▶ [SOURCE INFORMATION]
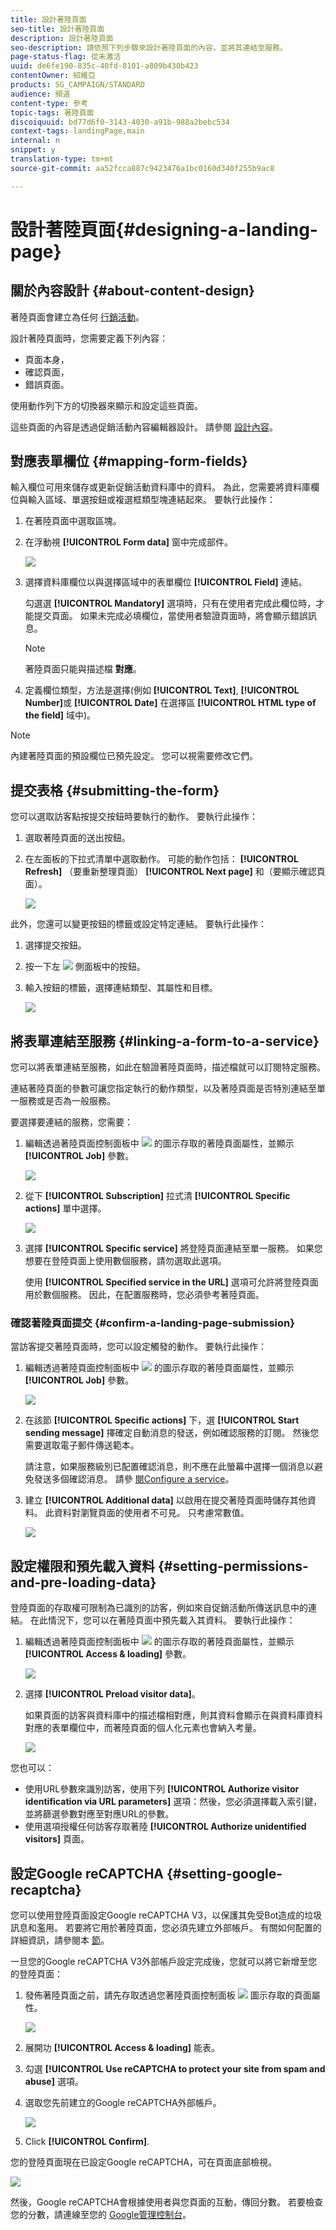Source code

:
 ```yaml
---
title: 設計著陸頁面
seo-title: 設計著陸頁面
description: 設計著陸頁面
seo-description: 請依照下列步驟來設計著陸頁面的內容，並將其連結至服務。
page-status-flag: 從未激活
uuid: de6fe190-835c-40fd-8101-a809b430b423
contentOwner: 紹維亞
products: SG_CAMPAIGN/STANDARD
audience: 頻道
content-type: 參考
topic-tags: 著陸頁面
discoiquuid: bd77d6f0-3143-4030-a91b-988a2bebc534
context-tags: landingPage,main
internal: n
snippet: y
translation-type: tm+mt
source-git-commit: aa52fcca887c9423476a1bc0160d340f255b9ac8

---
```



# 設計著陸頁面{#designing-a-landing-page}

## 關於內容設計 {#about-content-design}

著陸頁面會建立為任何 [行銷活動](../../start/using/marketing-activities.md#about-marketing-activities)。

設計著陸頁面時，您需要定義下列內容：

* 頁面本身，
* 確認頁面，
* 錯誤頁面。

使用動作列下方的切換器來顯示和設定這些頁面。

這些頁面的內容是透過促銷活動內容編輯器設計。 請參閱 [設計內容](../../channels/using/about-landing-page-content-design.md)。

## 對應表單欄位 {#mapping-form-fields}

輸入欄位可用來儲存或更新促銷活動資料庫中的資料。 為此，您需要將資料庫欄位與輸入區域、單選按鈕或複選框類型塊連結起來。 要執行此操作：

1. 在著陸頁面中選取區塊。
1. 在浮動視 **[!UICONTROL Form data]** 窗中完成部件。

   ![](assets/editing_lp_content_4.png)

1. 選擇資料庫欄位以與選擇區域中的表單欄位 **[!UICONTROL Field]** 連結。

   勾選選 **[!UICONTROL Mandatory]** 選項時，只有在使用者完成此欄位時，才能提交頁面。 如果未完成必填欄位，當使用者驗證頁面時，將會顯示錯誤訊息。

   >[!NOTE]
   >
   >著陸頁面只能與描述檔 **對應**。

1. 定義欄位類型，方法是選擇(例如 **[!UICONTROL Text]**, **[!UICONTROL Number]**&#x200B;或 **[!UICONTROL Date]** 在選擇區 **[!UICONTROL HTML type of the field]** 域中)。

>[!NOTE]
>
>內建著陸頁面的預設欄位已預先設定。 您可以視需要修改它們。

## 提交表格 {#submitting-the-form}

您可以選取訪客點按提交按鈕時要執行的動作。 要執行此操作：

1. 選取著陸頁面的送出按鈕。
1. 在左面板的下拉式清單中選取動作。 可能的動作包括： **[!UICONTROL Refresh]** （要重新整理頁面） **[!UICONTROL Next page]** 和（要顯示確認頁面）。

   ![](assets/editing_lp_content_5.png)

此外，您還可以變更按鈕的標籤或設定特定連結。 要執行此操作：

1. 選擇提交按鈕。
1. 按一下左 ![](assets/lp_link_properties.png) 側面板中的按鈕。
1. 輸入按鈕的標籤，選擇連結類型、其屬性和目標。

   ![](assets/lp_link_custom.png)

## 將表單連結至服務 {#linking-a-form-to-a-service}

您可以將表單連結至服務，如此在驗證著陸頁面時，描述檔就可以訂閱特定服務。

連結著陸頁面的參數可讓您指定執行的動作類型，以及著陸頁面是否特別連結至單一服務或是否為一般服務。

要選擇要連結的服務，您需要：

1. 編輯透過著陸頁面控制面板中 ![](assets/edit_darkgrey-24px.png) 的圖示存取的著陸頁面屬性，並顯示 **[!UICONTROL Job]** 參數。

   ![](assets/lp_edit_properties_button.png)

1. 從下 **[!UICONTROL Subscription]** 拉式清 **[!UICONTROL Specific actions]** 單中選擇。

   ![](assets/lp_parameters_5.png)

1. 選擇 **[!UICONTROL Specific service]** 將登陸頁面連結至單一服務。 如果您想要在登陸頁面上使用數個服務，請勿選取此選項。

   使用 **[!UICONTROL Specified service in the URL]** 選項可允許將登陸頁面用於數個服務。 因此，在配置服務時，您必須參考著陸頁面。

### 確認著陸頁面提交 {#confirm-a-landing-page-submission}

當訪客提交著陸頁面時，您可以設定觸發的動作。 要執行此操作：

1. 編輯透過著陸頁面控制面板中 ![](assets/edit_darkgrey-24px.png) 的圖示存取的著陸頁面屬性，並顯示 **[!UICONTROL Job]** 參數。

   ![](assets/lp_edit_properties_button.png)

1. 在該節 **[!UICONTROL Specific actions]** 下，選 **[!UICONTROL Start sending message]** 擇確定自動消息的發送，例如確認服務的訂閱。 然後您需要選取電子郵件傳送範本。

   請注意，如果服務級別已配置確認消息，則不應在此螢幕中選擇一個消息以避免發送多個確認消息。 請參 [閱Configure a service](../../audiences/using/creating-a-service.md)。

1. 建立 **[!UICONTROL Additional data]** 以啟用在提交著陸頁面時儲存其他資料。 此資料對瀏覽頁面的使用者不可見。 只考慮常數值。

   ![](assets/lp_parameters_6.png)

## 設定權限和預先載入資料 {#setting-permissions-and-pre-loading-data}

登陸頁面的存取權可限制為已識別的訪客，例如來自促銷活動所傳送訊息中的連結。 在此情況下，您可以在著陸頁面中預先載入其資料。 要執行此操作：

1. 編輯透過著陸頁面控制面板中 ![](assets/edit_darkgrey-24px.png) 的圖示存取的著陸頁面屬性，並顯示 **[!UICONTROL Access & loading]** 參數。

   ![](assets/lp_edit_properties_button.png)

1. 選擇 **[!UICONTROL Preload visitor data]**。

   如果頁面的訪客與資料庫中的描述檔相對應，則其資料會顯示在與資料庫資料對應的表單欄位中，而著陸頁面的個人化元素也會納入考量。

   ![](assets/lp_parameters_3.png)

您也可以：

* 使用URL參數來識別訪客，使用下列 **[!UICONTROL Authorize visitor identification via URL parameters]** 選項：然後，您必須選擇載入索引鍵，並將篩選參數對應至對應URL的參數。
* 使用選項授權任何訪客存取著陸 **[!UICONTROL Authorize unidentified visitors]** 頁面。

## 設定Google reCAPTCHA {#setting-google-recaptcha}

您可以使用登陸頁面設定Google reCAPTCHA V3，以保護其免受Bot造成的垃圾訊息和濫用。 若要將它用於著陸頁面，您必須先建立外部帳戶。 有關如何配置的詳細資訊，請參閱本 [節](../../administration/using/external-accounts.md#google-recaptcha-external-account)。

一旦您的Google reCAPTCHA V3外部帳戶設定完成後，您就可以將它新增至您的登陸頁面：

1. 發佈著陸頁面之前，請先存取透過您著陸頁面控制面板 ![](assets/edit_darkgrey-24px.png) 圖示存取的頁面屬性。

   ![](assets/lp_parameters_google3.png)

1. 展開功 **[!UICONTROL Access & loading]** 能表。
1. 勾選 **[!UICONTROL Use reCAPTCHA to protect your site from spam and abuse]** 選項。
1. 選取您先前建立的Google reCAPTCHA外部帳戶。

   ![](assets/lp_parameters_google.png)

1. Click **[!UICONTROL Confirm]**.

您的登陸頁面現在已設定Google reCAPTCHA，可在頁面底部檢視。

![](assets/lp_parameters_google2.png)

然後，Google reCAPTCHA會根據使用者與您頁面的互動，傳回分數。 若要檢查您的分數，請連線至您的 [Google管理控制台](https://g.co/recaptcha/admin)。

▶ [WHAT TO DO] Every entry in the listing is to be duplicated precisely, except for its pictures.

▶ [OUTPUT OF THE TASK]
Source code

:
 ```yaml
---
title: 設計著陸頁面
seo-title: 設計著陸頁面
description: 設計著陸頁面
seo-description: 請依照下列步驟來設計著陸頁面的內容，並將其連結至服務。
page-status-flag: 從未激活
uuid: de6fe190-835c-40fd-8101-a809b430b423
contentOwner: 紹維亞
products: SG_CAMPAIGN/STANDARD
audience: 頻道
content-type: 參考
topic-tags: 著陸頁面
discoiquuid: bd77d6f0-3143-4030-a91b-988a2bebc534
context-tags: landingPage,main
internal: n
snippet: y
translation-type: tm+mt
source-git-commit: aa52fcca887c9423476a1bc0160d340f255b9ac8

---
```



# 設計著陸頁面{#designing-a-landing-page}

## 關於內容設計 {#about-content-design}

著陸頁面會建立為任何 [行銷活動](../../start/using/marketing-activities.md#about-marketing-activities)。

設計著陸頁面時，您需要定義下列內容：

* 頁面本身，
* 確認頁面，
* 錯誤頁面。

使用動作列下方的切換器來顯示和設定這些頁面。

這些頁面的內容是透過促銷活動內容編輯器設計。 請參閱 [設計內容](../../channels/using/about-landing-page-content-design.md)。

## 對應表單欄位 {#mapping-form-fields}

輸入欄位可用來儲存或更新促銷活動資料庫中的資料。 為此，您需要將資料庫欄位與輸入區域、單選按鈕或複選框類型塊連結起來。 要執行此操作：

1. 在著陸頁面中選取區塊。
1. 在浮動視 **[!UICONTROL Form data]** 窗中完成部件。

   ![](assets/editing_lp_content_4.png)

1. 選擇資料庫欄位以與選擇區域中的表單欄位 **[!UICONTROL Field]** 連結。

   勾選選 **[!UICONTROL Mandatory]** 選項時，只有在使用者完成此欄位時，才能提交頁面。 如果未完成必填欄位，當使用者驗證頁面時，將會顯示錯誤訊息。

   >[!NOTE]
   >
   >著陸頁面只能與描述檔 **對應**。

1. 定義欄位類型，方法是選擇(例如 **[!UICONTROL Text]**, **[!UICONTROL Number]**&#x200B;或 **[!UICONTROL Date]** 在選擇區 **[!UICONTROL HTML type of the field]** 域中)。

>[!NOTE]
>
>內建著陸頁面的預設欄位已預先設定。 您可以視需要修改它們。

## 提交表格 {#submitting-the-form}

您可以選取訪客點按提交按鈕時要執行的動作。 要執行此操作：

1. 選取著陸頁面的送出按鈕。
1. 在左面板的下拉式清單中選取動作。 可能的動作包括： **[!UICONTROL Refresh]** （要重新整理頁面） **[!UICONTROL Next page]** 和（要顯示確認頁面）。

   ![](assets/editing_lp_content_5.png)

此外，您還可以變更按鈕的標籤或設定特定連結。 要執行此操作：

1. 選擇提交按鈕。
1. 按一下左 ![](assets/lp_link_properties.png) 側面板中的按鈕。
1. 輸入按鈕的標籤，選擇連結類型、其屬性和目標。

   ![](assets/lp_link_custom.png)

## 將表單連結至服務 {#linking-a-form-to-a-service}

您可以將表單連結至服務，如此在驗證著陸頁面時，描述檔就可以訂閱特定服務。

連結著陸頁面的參數可讓您指定執行的動作類型，以及著陸頁面是否特別連結至單一服務或是否為一般服務。

要選擇要連結的服務，您需要：

1. 編輯透過著陸頁面控制面板中 ![](assets/edit_darkgrey-24px.png) 的圖示存取的著陸頁面屬性，並顯示 **[!UICONTROL Job]** 參數。

   ![](assets/lp_edit_properties_button.png)

1. 從下 **[!UICONTROL Subscription]** 拉式清 **[!UICONTROL Specific actions]** 單中選擇。

   ![](assets/lp_parameters_5.png)

1. 選擇 **[!UICONTROL Specific service]** 將登陸頁面連結至單一服務。 如果您想要在登陸頁面上使用數個服務，請勿選取此選項。

   使用 **[!UICONTROL Specified service in the URL]** 選項可允許將登陸頁面用於數個服務。 因此，在配置服務時，您必須參考著陸頁面。

### 確認著陸頁面提交 {#confirm-a-landing-page-submission}

當訪客提交著陸頁面時，您可以設定觸發的動作。 要執行此操作：

1. 編輯透過著陸頁面控制面板中 ![](assets/edit_darkgrey-24px.png) 的圖示存取的著陸頁面屬性，並顯示 **[!UICONTROL Job]** 參數。

   ![](assets/lp_edit_properties_button.png)

1. 在該節 **[!UICONTROL Specific actions]** 下，選 **[!UICONTROL Start sending message]** 擇確定自動消息的發送，例如確認服務的訂閱。 然後您需要選取電子郵件傳送範本。

   請注意，如果服務級別已配置確認消息，則不應在此螢幕中選擇一個消息以避免發送多個確認消息。 請參 [閱Configure a service](../../audiences/using/creating-a-service.md)。

1. 建立 **[!UICONTROL Additional data]** 以啟用在提交著陸頁面時儲存其他資料。 此資料對瀏覽頁面的使用者不可見。 只考慮常數值。

   ![](assets/lp_parameters_6.png)

## 設定權限和預先載入資料 {#setting-permissions-and-pre-loading-data}

登陸頁面的存取權可限制為已識別的訪客，例如來自促銷活動所傳送訊息中的連結。 在此情況下，您可以在著陸頁面中預先載入其資料。 要執行此操作：

1. 編輯透過著陸頁面控制面板中 ![](assets/edit_darkgrey-24px.png) 的圖示存取的著陸頁面屬性，並顯示 **[!UICONTROL Access & loading]** 參數。

   ![](assets/lp_edit_properties_button.png)

1. 選擇 **[!UICONTROL Preload visitor data]**。

   如果頁面的訪客與資料庫中的描述檔相對應，則其資料會顯示在與資料庫資料對應的表單欄位中，而著陸頁面的個人化元素也會納入考量。

   ![](assets/lp_parameters_3.png)

您也可以：

* 使用URL參數來識別訪客，使用下列 **[!UICONTROL Authorize visitor identification via URL parameters]** 選項：然後，您必須選擇載入索引鍵，並將篩選參數對應至對應URL的參數。
* 使用選項授權任何訪客存取著陸 **[!UICONTROL Authorize unidentified visitors]** 頁面。

## 設定Google reCAPTCHA {#setting-google-recaptcha}

您可以使用登陸頁面設定Google reCAPTCHA V3，以保護其免受Bot造成的垃圾訊息和濫用。 若要將它用於著陸頁面，您必須先建立外部帳戶。 有關如何配置的詳細資訊，請參閱本 [節](../../administration/using/external-accounts.md#google-recaptcha-external-account)。

一旦您的Google reCAPTCHA V3外部帳戶設定完成後，您就可以將它新增至您的登陸頁面：

1. 發佈著陸頁面之前，請先存取透過您著陸頁面控制面板 ![](assets/edit_darkgrey-24px.png) 圖示存取的頁面屬性。

   ![](assets/lp_parameters_google3.png)

1. 展開功 **[!UICONTROL Access & loading]** 能表。
1. 勾選 **[!UICONTROL Use reCAPTCHA to protect your site from spam and abuse]** 選項。
1. 選取您先前建立的Google reCAPTCHA外部帳戶。

   ![](assets/lp_parameters_google.png)

1. Click **[!UICONTROL Confirm]**.

您的登陸頁面現在已設定Google reCAPTCHA，可在頁面底部檢視。

![](assets/lp_parameters_google2.png)

然後，Google reCAPTCHA會根據使用者與您頁面的互動，傳回分數。 若要檢查您的分數，請連線至您的 [Google管理控制台](https://g.co/recaptcha/admin)。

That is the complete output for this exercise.